Looking Forward to Postgres 19: It's About Time

(pgedge.com)

37 points | by xngbuilds 2 hours ago ago

12 comments

  • larsnystrom 17 minutes ago

    Why are they storing a time period (start and end date) in the first example? Why not just store the date when the price comes into effect? That would make both overlaps and time travel impossible without using any constraints.

    • throwaway7783 13 minutes ago

      Works when there is always an active price. Having an explicit end date allows certain rows to be inactive automatically after validity period. Think of seasonal categories/products etc which dont exist after a specific period

      • larsnystrom 2 minutes ago

        You could also make the price column nullable and just insert a row with price null and the date from which there should be no price.

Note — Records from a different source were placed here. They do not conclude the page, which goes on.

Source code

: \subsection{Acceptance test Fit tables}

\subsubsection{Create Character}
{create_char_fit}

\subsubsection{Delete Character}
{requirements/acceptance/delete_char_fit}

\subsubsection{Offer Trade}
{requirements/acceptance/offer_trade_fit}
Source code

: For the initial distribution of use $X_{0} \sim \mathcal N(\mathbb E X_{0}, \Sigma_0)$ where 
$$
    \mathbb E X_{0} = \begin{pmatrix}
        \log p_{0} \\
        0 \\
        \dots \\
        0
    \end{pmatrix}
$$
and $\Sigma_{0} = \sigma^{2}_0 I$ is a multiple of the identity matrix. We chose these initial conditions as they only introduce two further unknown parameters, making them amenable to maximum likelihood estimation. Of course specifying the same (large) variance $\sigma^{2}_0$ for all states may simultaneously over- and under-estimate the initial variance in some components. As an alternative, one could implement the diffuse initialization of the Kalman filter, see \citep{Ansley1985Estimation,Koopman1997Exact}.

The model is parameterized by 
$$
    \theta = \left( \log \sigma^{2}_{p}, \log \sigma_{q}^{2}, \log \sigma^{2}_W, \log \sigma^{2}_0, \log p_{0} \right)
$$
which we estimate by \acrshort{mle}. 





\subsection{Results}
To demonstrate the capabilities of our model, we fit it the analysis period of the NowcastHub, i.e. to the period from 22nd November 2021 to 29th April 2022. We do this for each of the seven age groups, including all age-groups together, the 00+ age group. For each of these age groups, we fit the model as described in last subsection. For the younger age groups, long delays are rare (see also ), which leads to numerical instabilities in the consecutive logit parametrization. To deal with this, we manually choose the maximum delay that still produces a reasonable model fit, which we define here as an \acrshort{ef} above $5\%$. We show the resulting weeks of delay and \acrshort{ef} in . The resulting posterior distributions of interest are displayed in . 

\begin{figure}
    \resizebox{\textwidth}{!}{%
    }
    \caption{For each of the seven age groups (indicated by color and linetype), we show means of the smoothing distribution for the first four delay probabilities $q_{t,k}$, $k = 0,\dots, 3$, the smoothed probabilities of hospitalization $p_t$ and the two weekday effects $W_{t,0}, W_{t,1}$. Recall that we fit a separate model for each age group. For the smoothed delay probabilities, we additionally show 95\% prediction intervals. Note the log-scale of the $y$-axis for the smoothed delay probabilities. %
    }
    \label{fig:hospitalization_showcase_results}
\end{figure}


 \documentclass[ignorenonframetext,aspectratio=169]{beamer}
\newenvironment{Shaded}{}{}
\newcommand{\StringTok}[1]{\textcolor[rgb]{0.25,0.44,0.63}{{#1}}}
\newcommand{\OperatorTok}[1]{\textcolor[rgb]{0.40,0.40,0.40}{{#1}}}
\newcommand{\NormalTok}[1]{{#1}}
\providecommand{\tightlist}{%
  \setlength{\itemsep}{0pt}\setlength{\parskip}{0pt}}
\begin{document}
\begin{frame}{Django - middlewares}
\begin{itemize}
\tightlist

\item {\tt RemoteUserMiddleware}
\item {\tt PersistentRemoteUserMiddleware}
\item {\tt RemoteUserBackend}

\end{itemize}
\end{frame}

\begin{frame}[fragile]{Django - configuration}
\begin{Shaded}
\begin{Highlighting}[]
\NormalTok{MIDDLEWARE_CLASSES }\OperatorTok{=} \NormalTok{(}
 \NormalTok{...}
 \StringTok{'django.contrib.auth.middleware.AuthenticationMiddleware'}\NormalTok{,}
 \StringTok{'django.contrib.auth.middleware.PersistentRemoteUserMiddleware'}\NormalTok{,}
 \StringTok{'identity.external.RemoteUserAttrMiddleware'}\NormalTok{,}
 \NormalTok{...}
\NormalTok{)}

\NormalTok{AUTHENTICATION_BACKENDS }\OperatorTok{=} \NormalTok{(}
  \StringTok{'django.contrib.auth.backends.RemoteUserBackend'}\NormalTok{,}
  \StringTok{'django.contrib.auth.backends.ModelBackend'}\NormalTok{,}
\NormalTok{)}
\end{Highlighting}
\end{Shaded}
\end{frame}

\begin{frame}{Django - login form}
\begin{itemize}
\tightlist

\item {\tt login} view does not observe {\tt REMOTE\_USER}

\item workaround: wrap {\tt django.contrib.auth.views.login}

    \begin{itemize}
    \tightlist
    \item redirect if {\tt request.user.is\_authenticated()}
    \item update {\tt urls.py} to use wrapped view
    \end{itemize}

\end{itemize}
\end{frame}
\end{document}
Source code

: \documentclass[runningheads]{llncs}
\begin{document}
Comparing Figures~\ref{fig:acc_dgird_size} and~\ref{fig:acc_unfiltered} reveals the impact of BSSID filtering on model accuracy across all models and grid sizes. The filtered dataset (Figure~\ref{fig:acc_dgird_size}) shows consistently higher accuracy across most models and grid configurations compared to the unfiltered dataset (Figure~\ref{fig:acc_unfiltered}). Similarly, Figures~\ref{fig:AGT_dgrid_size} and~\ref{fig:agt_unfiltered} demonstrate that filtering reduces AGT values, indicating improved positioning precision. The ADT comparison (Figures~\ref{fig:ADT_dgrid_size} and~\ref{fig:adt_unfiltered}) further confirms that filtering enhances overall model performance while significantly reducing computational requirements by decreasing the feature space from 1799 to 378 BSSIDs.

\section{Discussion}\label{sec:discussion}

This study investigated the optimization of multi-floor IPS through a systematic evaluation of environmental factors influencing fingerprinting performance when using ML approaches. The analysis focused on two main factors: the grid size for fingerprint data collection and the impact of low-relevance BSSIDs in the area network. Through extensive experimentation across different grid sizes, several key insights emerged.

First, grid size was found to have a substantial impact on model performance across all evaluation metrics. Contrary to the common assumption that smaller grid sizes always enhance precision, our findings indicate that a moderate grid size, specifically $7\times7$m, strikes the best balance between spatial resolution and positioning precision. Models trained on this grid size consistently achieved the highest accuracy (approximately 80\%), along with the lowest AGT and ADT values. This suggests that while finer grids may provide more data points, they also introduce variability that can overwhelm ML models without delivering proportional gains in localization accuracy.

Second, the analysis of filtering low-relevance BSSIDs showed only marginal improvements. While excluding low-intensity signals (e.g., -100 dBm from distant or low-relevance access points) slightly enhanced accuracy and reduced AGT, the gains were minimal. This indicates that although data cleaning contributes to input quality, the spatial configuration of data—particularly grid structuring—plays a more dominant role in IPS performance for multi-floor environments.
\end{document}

    • quotemstr 13 minutes ago

      It's a trade-off. If you store both endpoints (as Postgres does) you can continue to think of rows as order-invariant tuples. If you store only one endpoint (as my thing does --- see other comment) you have to impose a meaningful order on the rows in order for them to make sense.

      • larsnystrom a few seconds ago

        Sure, from a theoretical perspective, but in practice there’s got to be some sort of order at some point even when storing timespans.

  • evdubs 17 minutes ago

    > Recently, a new type of question has entered the database arena: what did this data look like last Tuesday?

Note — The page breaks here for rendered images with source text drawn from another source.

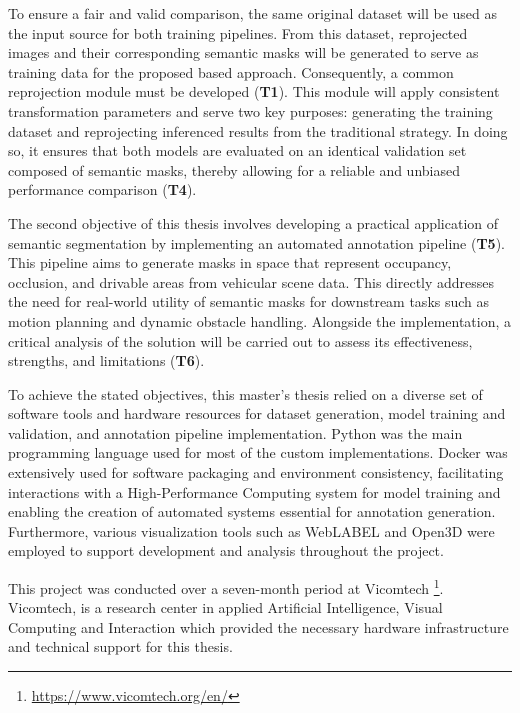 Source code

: To ensure a fair and valid comparison, the same original dataset will be used as the input source for both training pipelines. From this dataset,  reprojected images and their corresponding semantic masks will be generated to serve as training data for the proposed  based approach. Consequently, a common  reprojection module must be developed (\textbf{T1}). This module will apply consistent transformation parameters and serve two key purposes: generating the  training dataset and reprojecting inferenced results from the traditional strategy. In doing so, it ensures that both models are evaluated on an identical validation set composed of  semantic masks, thereby allowing for a reliable and unbiased performance comparison (\textbf{T4}).

The second objective of this thesis involves developing a practical application of  semantic segmentation by implementing an automated annotation pipeline (\textbf{T5}). This pipeline aims to generate masks in  space that represent occupancy, occlusion, and drivable areas from vehicular scene data. This directly addresses the need for real-world utility of  semantic masks for downstream tasks such as motion planning and dynamic obstacle handling. Alongside the implementation, a critical analysis of the solution will be carried out to assess its effectiveness, strengths, and limitations (\textbf{T6}).

To achieve the stated objectives, this master's thesis relied on a diverse set of software tools and hardware resources for dataset generation, model training and validation, and annotation pipeline implementation. Python was the main programming language used for most of the custom implementations. Docker was extensively used for software packaging and environment consistency, facilitating interactions with a High-Performance Computing system for model training and enabling the creation of automated systems essential for annotation generation. Furthermore, various visualization tools such as WebLABEL and Open3D were employed to support development and analysis throughout the project.

This project was conducted over a seven-month period at Vicomtech  \footnote{\url{https://www.vicomtech.org/en/}}. Vicomtech, is a research center in applied Artificial Intelligence, Visual Computing and Interaction which provided the necessary hardware infrastructure and technical support for this thesis.



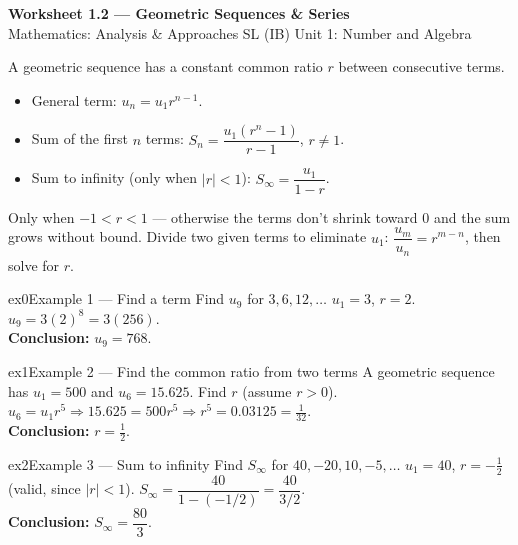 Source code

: \documentclass[11pt]{article}
\begin{document}
\begin{center}
{\LARGE\bfseries\color{titleblue}Worksheet 1.2 --- Geometric Sequences \& Series}\\[2pt]
{\small Mathematics: Analysis \& Approaches SL (IB) \textperiodcentered{} Unit 1: Number and Algebra}
\end{center}

\begin{ideabox}
A geometric sequence has a constant common ratio $r$ between consecutive terms.
\begin{itemize}[leftmargin=*,itemsep=2pt]
  \item General term: $u_n=u_1r^{n-1}$.
  \item Sum of the first $n$ terms: $S_n=\dfrac{u_1(r^n-1)}{r-1}$, $r\neq1$.
  \item Sum to infinity (only when $|r|<1$): $S_\infty=\dfrac{u_1}{1-r}$.
\end{itemize}
\end{ideabox}

\begin{learnbox}
Only when $-1<r<1$ --- otherwise the terms don't shrink toward 0 and the sum grows without bound.
Divide two given terms to eliminate $u_1$: $\dfrac{u_m}{u_n}=r^{m-n}$, then solve for $r$.
\end{learnbox}


\begin{example}{ex0}{Example 1 --- Find a term}
Find $u_9$ for $3,6,12,\dots$\soln
$u_1=3$, $r=2$. $u_9=3(2)^8=3(256)$.\\[3pt]\textbf{Conclusion:} $u_9=768$.
\end{example}

\begin{example}{ex1}{Example 2 --- Find the common ratio from two terms}
A geometric sequence has $u_1=500$ and $u_6=15.625$. Find $r$ (assume $r>0$).\soln
$u_6=u_1r^5\Rightarrow15.625=500r^5\Rightarrow r^5=0.03125=\tfrac{1}{32}$.\\[3pt]\textbf{Conclusion:} $r=\tfrac12$.
\end{example}

\begin{example}{ex2}{Example 3 --- Sum to infinity}
Find $S_\infty$ for $40,-20,10,-5,\dots$\soln
$u_1=40$, $r=-\tfrac12$ (valid, since $|r|<1$). $S_\infty=\dfrac{40}{1-(-1/2)}=\dfrac{40}{3/2}$.\\[3pt]\textbf{Conclusion:} $S_\infty=\dfrac{80}{3}$.
\end{example}
\end{document}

    This question has been answerable in Dolt for years now.

    • quotemstr 11 minutes ago

      This kind of DB isn't really answering this question. There's a lot more subtlety to time-span analysis than snapshotting. In particular, aligning two series is non-obvious.

      Say you have one time series with CPU-core task switches:

      T=1 task=A T=3, task=B, T=5 task=A, ...

      ... and another of CPU frequency changes ...

      T=2 freq_hz=800, T=5 freq_hz=1200, T=6 freq_hz=900

      How, in SQL, do you express the question "How many CPU cycles did each task use?"? Try to do it with more complex examples. You'll tear your hair out.

      Having worked on this sort of data analysis quite a lot, I'm strongly of the opinion that SQL needs syntax, not just table-valued functions, for expressing questions about timelines.

      • evdubs 7 minutes ago

        The cool thing about Dolt is that you [eventually] get the features of the databases (MySQL, PostgreSQL, SQLite, MongoDB) they emulate, so you can have your PG 19 temporality features as well as branching and merging.

        • quotemstr 6 minutes ago

          Yep. I'm just pointing out that the problems Dolt solves are different from the problems a timeline-aware SQL algebra solves.

  • munk-a 34 minutes ago

    It can be super ugly to try and hand-manage date time range manipulation in a system with moving parts. It is, of course, possible, but it's a headache to try and pull it off when there is complex business logic focused on those datetimes and interactions between ranges. The period constraint is an excellent tool for trivially guaranteeing range coverage (in a case where, for instance, a customer is known to be active from a to b it helps ensure that there aren't any gaps created during the juggling of different sub-ranges) while the new DELETE FOR PERIOD OF syntax makes manipulating swathes of history (I don't care what was happening here this interval should now be X) much more trivial than before.

  • bhaak 24 minutes ago

    I remember reading about this feature for Oracle in the 2000s and was always interested to use it in a production environment.

    It never came to pass when we used Oracle, maybe now with Postgres I will finally have a chance at it.

  • quotemstr 15 minutes ago

    Great! I've been wanting native time-based tables for ages. Years and years ago, I even wrote my own DB engine to get them!

    See https://dancol.org/dctv/index.xml

    I still think there's a lot of value in first-class syntax for time queries. Splitting ranges like Postgres 19 does is a good first step, but there's also a lot of power in broadcasting over these ranges, combining them in various ways, and storing multiple, independent ranges in a single table.

    Ignore the bit about active development: these days, it'd take more sense to add the operators I describe to Postgres and DuckDB than to make a numpy-based engine just to host the analysis. This work predates DuckDB, and it's reassuring that DuckDB (and now Postgres) are thinking along similar lines.

    I'm also glad that in the intervening years "data lake"-style analysis has become more prominent. My ideal data processing pipeline consists of sourcing from raw data and pipelining views all the way to human-meaningful outputs. Materialization, if it occurs, is just an optimization.